Pictures – 13 orders from Vivien of Holloway? Err, yeah, that was me….
So, chuck those two little fun things together with absolute minimum sleep (four hours since Sunday and counting) and I’m a little, well, wiggy.
So, where did we come in? Oh yeah, I’m sat cross-legged on the bed in the hotel, Led Zeppelin (IV, currently playing Battle of Evermore) on the phone speaker, the heavy bag of Sarah-ness in the corner of the room awaiting tomorrow’s fun, couple of beers (well, like LZ, four) consumed, not going out because, wow, London is bad at the best of times but during Xmas party season it’s a bloody minefield of drunken idiots and loud shouters.
Of course, to get into the mood for tomorrow I’m wearing a frock and have sprayed some Chanel No.5, but it’s been a long day so I feel that’s a little luxury I can afford myself.
Pictured – this very frock, which I’m hoping to model tomorrow with a Beehive hair-do, make it a proper 60s girl look…
One of the dichotomies I find about the whole Sarah experience is that I love the pictures, I love the experience of taking the pictures, not too keen on the process of makeup (I’m impatient and to be honest I just want to subsume instantly into the role, not gradually fade from him to her), but the prep for the whole thing? A bloody nightmare.

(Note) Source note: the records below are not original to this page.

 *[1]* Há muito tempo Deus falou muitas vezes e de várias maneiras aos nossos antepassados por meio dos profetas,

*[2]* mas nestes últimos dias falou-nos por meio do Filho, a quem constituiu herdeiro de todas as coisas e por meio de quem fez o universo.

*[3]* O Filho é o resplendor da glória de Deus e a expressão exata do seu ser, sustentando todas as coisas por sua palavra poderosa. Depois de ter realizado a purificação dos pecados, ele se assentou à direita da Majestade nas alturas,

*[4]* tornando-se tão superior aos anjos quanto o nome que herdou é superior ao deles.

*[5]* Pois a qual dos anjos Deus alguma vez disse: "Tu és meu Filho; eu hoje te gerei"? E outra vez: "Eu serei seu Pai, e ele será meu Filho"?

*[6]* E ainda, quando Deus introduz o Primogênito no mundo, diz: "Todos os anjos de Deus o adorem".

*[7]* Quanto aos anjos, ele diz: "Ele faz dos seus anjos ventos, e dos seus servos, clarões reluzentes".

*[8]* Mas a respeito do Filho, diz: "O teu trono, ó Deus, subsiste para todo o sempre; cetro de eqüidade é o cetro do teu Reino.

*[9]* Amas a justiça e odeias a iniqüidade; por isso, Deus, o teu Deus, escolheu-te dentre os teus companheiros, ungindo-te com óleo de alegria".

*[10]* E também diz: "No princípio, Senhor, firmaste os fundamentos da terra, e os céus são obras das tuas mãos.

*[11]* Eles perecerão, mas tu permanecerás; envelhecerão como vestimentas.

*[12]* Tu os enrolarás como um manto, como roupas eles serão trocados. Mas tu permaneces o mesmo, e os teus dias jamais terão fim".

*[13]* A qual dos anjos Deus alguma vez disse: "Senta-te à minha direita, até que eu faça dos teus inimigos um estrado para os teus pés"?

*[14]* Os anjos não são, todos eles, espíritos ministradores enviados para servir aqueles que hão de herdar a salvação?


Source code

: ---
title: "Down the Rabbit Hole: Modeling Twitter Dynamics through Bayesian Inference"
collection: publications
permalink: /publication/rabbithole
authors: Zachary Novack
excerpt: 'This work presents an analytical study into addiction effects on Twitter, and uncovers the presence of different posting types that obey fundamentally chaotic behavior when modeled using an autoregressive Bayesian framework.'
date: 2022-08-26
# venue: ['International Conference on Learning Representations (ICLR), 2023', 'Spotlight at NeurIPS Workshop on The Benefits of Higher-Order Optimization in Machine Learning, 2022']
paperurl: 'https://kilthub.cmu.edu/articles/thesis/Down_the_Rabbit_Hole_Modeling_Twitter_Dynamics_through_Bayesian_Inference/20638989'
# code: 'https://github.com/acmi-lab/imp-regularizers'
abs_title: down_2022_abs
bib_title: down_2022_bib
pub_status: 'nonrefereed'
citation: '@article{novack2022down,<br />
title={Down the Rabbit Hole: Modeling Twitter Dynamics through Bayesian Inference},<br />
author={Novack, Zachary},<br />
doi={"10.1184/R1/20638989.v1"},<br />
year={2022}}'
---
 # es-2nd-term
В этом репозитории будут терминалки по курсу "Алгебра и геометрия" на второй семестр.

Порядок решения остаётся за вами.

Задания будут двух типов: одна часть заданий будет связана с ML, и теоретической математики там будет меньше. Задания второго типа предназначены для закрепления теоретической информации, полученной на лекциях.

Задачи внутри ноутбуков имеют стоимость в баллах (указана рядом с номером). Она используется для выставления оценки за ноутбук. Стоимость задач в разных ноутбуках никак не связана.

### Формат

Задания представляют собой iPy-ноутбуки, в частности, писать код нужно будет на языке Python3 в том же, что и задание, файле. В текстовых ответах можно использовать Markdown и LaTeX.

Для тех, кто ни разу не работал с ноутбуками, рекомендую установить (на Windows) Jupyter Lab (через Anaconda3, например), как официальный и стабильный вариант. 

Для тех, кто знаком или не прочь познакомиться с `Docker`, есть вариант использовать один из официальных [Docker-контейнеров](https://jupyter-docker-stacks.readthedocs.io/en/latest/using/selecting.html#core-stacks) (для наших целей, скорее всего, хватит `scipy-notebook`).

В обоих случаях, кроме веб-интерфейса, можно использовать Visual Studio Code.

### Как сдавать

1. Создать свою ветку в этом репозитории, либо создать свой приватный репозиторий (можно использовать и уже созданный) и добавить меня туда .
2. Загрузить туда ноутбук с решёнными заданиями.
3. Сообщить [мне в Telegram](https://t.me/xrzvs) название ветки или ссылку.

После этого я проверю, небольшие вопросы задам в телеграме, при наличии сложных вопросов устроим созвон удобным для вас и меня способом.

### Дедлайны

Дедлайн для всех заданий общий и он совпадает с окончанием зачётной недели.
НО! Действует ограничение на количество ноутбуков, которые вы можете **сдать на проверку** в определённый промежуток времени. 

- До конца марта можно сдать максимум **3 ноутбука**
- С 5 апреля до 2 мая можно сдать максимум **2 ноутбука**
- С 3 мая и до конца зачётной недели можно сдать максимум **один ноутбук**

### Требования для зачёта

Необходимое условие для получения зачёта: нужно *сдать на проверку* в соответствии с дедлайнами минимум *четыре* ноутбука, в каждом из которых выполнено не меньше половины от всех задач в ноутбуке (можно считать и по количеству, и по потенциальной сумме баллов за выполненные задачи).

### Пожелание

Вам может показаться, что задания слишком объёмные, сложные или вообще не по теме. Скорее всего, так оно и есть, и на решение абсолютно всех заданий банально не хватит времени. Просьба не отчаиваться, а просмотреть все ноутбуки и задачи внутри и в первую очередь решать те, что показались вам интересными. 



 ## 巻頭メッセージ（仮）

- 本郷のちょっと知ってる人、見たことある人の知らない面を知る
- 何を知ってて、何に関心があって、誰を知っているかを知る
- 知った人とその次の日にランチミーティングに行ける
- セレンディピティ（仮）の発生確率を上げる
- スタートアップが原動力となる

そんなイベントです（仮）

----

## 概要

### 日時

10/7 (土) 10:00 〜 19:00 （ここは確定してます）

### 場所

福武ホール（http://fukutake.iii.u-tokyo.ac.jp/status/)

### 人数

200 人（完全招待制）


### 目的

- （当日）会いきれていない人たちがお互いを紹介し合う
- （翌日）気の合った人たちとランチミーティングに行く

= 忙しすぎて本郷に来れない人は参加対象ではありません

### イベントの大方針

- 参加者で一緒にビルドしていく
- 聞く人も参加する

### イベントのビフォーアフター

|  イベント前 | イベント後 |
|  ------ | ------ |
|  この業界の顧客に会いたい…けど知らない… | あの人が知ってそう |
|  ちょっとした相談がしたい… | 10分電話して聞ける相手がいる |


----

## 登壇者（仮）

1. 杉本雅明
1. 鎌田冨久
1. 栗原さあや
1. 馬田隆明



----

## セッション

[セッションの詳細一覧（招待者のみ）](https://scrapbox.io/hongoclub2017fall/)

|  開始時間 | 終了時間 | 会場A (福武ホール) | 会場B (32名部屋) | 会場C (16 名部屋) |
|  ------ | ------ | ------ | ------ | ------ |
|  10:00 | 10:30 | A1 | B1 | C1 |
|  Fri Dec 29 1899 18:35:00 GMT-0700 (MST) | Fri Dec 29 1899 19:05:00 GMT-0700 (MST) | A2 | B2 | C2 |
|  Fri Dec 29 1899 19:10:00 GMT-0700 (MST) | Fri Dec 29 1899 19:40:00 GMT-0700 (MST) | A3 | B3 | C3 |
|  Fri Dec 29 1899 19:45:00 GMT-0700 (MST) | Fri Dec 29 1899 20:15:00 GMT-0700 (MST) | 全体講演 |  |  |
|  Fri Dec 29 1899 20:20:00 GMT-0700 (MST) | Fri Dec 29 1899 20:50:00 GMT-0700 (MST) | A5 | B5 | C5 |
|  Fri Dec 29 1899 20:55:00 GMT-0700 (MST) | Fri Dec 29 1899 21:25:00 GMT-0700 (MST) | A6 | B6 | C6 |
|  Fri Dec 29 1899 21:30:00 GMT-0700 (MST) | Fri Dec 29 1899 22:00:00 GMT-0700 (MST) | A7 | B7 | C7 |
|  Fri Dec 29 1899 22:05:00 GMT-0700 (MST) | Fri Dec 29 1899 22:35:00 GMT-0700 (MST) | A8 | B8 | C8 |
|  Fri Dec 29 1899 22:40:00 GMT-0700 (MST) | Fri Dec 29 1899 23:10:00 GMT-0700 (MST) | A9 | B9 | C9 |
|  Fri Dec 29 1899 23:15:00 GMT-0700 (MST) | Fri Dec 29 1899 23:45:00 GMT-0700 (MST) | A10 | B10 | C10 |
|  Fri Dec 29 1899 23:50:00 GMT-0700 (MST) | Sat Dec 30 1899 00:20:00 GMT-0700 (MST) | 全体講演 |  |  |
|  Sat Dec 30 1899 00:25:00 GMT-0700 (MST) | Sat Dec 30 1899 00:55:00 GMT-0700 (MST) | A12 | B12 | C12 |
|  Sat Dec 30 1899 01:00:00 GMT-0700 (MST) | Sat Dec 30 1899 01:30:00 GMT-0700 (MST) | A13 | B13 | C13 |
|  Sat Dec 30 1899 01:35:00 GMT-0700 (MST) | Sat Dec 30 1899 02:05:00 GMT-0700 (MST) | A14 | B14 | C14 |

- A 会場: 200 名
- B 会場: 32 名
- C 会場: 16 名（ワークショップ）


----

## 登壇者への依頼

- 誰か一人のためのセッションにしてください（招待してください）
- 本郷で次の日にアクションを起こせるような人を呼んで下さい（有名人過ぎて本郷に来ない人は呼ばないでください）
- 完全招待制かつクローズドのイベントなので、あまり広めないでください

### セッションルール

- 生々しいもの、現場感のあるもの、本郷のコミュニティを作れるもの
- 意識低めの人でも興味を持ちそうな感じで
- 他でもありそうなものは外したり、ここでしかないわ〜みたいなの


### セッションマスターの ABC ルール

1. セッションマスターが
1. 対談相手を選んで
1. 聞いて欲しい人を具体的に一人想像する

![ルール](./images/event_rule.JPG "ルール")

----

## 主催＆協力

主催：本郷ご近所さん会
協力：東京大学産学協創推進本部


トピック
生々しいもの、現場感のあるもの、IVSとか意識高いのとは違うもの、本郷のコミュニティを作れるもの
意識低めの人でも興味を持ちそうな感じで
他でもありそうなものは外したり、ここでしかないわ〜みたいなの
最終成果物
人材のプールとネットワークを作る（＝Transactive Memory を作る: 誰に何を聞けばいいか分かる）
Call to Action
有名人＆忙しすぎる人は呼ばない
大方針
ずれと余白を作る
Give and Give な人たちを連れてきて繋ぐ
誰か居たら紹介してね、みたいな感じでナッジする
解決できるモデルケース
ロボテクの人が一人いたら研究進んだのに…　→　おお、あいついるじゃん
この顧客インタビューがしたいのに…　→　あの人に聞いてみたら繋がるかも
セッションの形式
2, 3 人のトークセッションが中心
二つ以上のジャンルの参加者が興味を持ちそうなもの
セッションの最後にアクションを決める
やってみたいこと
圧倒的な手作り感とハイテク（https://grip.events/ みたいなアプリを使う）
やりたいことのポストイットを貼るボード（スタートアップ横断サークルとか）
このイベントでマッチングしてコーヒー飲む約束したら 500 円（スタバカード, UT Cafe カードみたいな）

And this is one of the things I’m finding really hard about all this. The prep, the logistics, the sheer hassle of it all is starting to overwhelm my pleasure at the result. I’ve got a mind that won’t let me enjoy something until *everything* that could get in the way has been addressed or put to bed – put it this way, I’m in the hotel right now, and I can’t look forward to the session tomorrow because I need to 1: sleep, 2: shower, 3: shave the face fuzz, 4: work out how to get the massive bag of goodies to Cindy’s place, 5: stand at the doorway having pressed the button waiting the eternal seconds for her door to open. All I’m doing at the moment is worrying about those things as opposed to looking forward to the point at which the camera flash starts to go.

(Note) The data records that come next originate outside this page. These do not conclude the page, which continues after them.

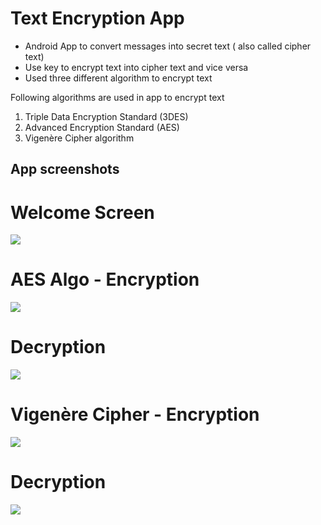 # Text Encryption App

* Android App to convert messages into secret text ( also called cipher text)
* Use key to encrypt text into cipher text and vice versa
* Used three different algorithm to encrypt text

Following algorithms are used in app to encrypt text
1) Triple Data Encryption Standard (3DES)
2) Advanced Encryption Standard (AES)
3) Vigenère Cipher algorithm

## App screenshots ##

# Welcome Screen
![](/screenshots/1.jpeg)
# AES Algo - Encryption
![](/screenshots/2.png)
# Decryption
![](/screenshots/3.png)
# Vigenère Cipher - Encryption
![](/screenshots/4.png)
# Decryption
![](/screenshots/5.png)
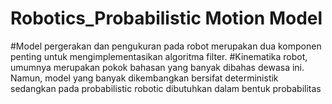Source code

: # Robotics_Probabilistic Motion Model 
#Model pergerakan dan pengukuran pada robot merupakan dua komponen penting untuk mengimplementasikan algoritma filter. 
#Kinematika robot, umumnya merupakan pokok bahasan yang banyak dibahas dewasa ini. Namun, model yang banyak dikembangkan bersifat deterministik sedangkan pada probabilistic robotic dibutuhkan dalam bentuk probabilitas 
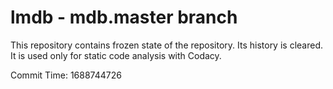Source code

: # lmdb - mdb.master branch

This repository contains frozen state of the repository.
Its history is cleared. It is used only for static code
analysis with Codacy.

Commit Time: 1688744726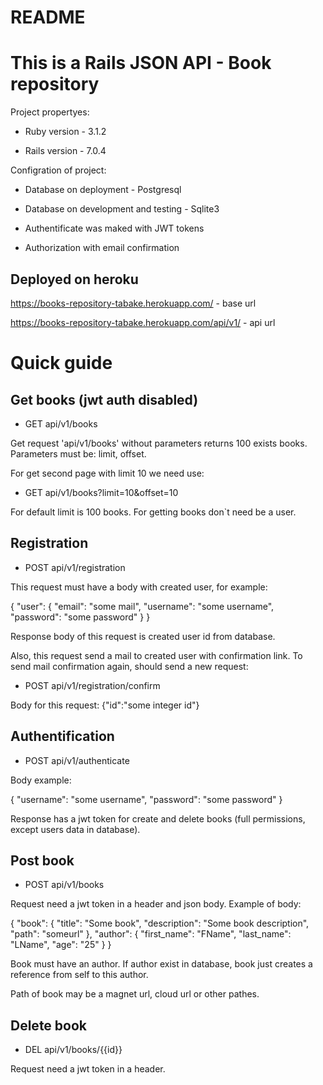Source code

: # README

# This is a Rails JSON API - Book repository

Project propertyes:

* Ruby version - 3.1.2

* Rails version - 7.0.4

Configration of project:

* Database on deployment - Postgresql

* Database on development and testing - Sqlite3

* Authentificate was maked with JWT tokens

* Authorization with email confirmation

## Deployed on heroku
https://books-repository-tabake.herokuapp.com/ - base url

https://books-repository-tabake.herokuapp.com/api/v1/ - api url

# Quick guide

## Get books (jwt auth disabled)
* GET api/v1/books

Get request 'api/v1/books' without parameters returns 100 exists books.
Parameters must be:
limit, offset.

For get second page with limit 10 we need use:

* GET api/v1/books?limit=10&offset=10

For default limit is 100 books.
For getting books don`t need be a user.

## Registration
* POST api/v1/registration

This request must have a body with created user, for example:

{
    "user": {
        "email": "some mail",
        "username": "some username",
        "password": "some password"
    }
}

Response body of this request is created user id from database.

Also, this request send a mail to created user with confirmation link.
To send mail confirmation again, should send a new request:

* POST api/v1/registration/confirm

Body for this request:
{"id":"some integer id"}

## Authentification
* POST api/v1/authenticate

Body example:

{
    "username": "some username",
    "password": "some password"
}

Response has a jwt token for create and delete books (full permissions, except users data in database).

## Post book
* POST api/v1/books

Request need a jwt token in a header and json body. Example of body:

{
    "book": {
        "title": "Some book",
        "description": "Some book description",
        "path": "someurl"
    },
    "author": {
        "first_name": "FName",
        "last_name": "LName",
        "age": "25"
    }
}

Book must have an author. If author exist in database, book just creates a reference from self to this author.

Path of book may be a magnet url, cloud url or other pathes.

## Delete book
* DEL api/v1/books/{{id}}

Request need a jwt token in a header.
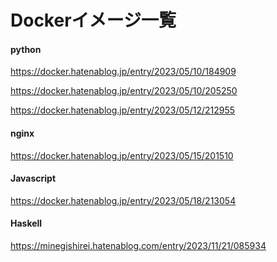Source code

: <!--
title:   ケース別！Dockerプロジェクトサンプル集
tags:    Docker,docker-compose
id:      5e7c34f30de5d8c954d1
private: false
-->
# Dockerイメージ一覧



#### python

https://docker.hatenablog.jp/entry/2023/05/10/184909




https://docker.hatenablog.jp/entry/2023/05/10/205250




https://docker.hatenablog.jp/entry/2023/05/12/212955


#### nginx

https://docker.hatenablog.jp/entry/2023/05/15/201510



#### Javascript



https://docker.hatenablog.jp/entry/2023/05/18/213054


#### Haskell


https://minegishirei.hatenablog.com/entry/2023/11/21/085934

Pictured – enjoyment. Not pictured, the 48 hours of hassle beforehand getting there….
And wind it back a bit – I’ve spent the last eight weeks regretting every meal I’ve had in case I put on a bit of weight and can no longer fit into a size 18. Literally every meal. I’ve promised myself I’ll exercise to keep the weight down, and when I can’t due to work or, as has been the case for the last couple of weeks, just feeling worn out and ill, I’ve thought it the end of the world.
That’s not a healthy way to live. But it’s understandable, and to understand it you need to look at what this thing is all about.
I’m not a transexual. I don’t have the urge to change sex, never have had. I don’t have the compelling urge to present myself as a woman to the world, I couldn’t get away with it if I tried and what I do, with Sarah, isn’t really about that. It’s all about me, or rather it’s all about being someone who isn’t me.
Pictured – not me. Which is an odd thing to say. Because it is me. Sarah.
I had an abusive childhood, made much worse by the fact I was a sensitive and intelligent child. The result of that upbringing which I’d really ignored and blamed myself for until I had a wonderful chat with my sister a couple of weeks ago, who is as beautifully damaged as I am, is that I have almost zero self-confidence in myself. And I have terrible body image issues – I chose a look for myself back in 1984 to protect from bullying and I have just kept the same look since – long hair, jeans, t-shirts, trainers. Period.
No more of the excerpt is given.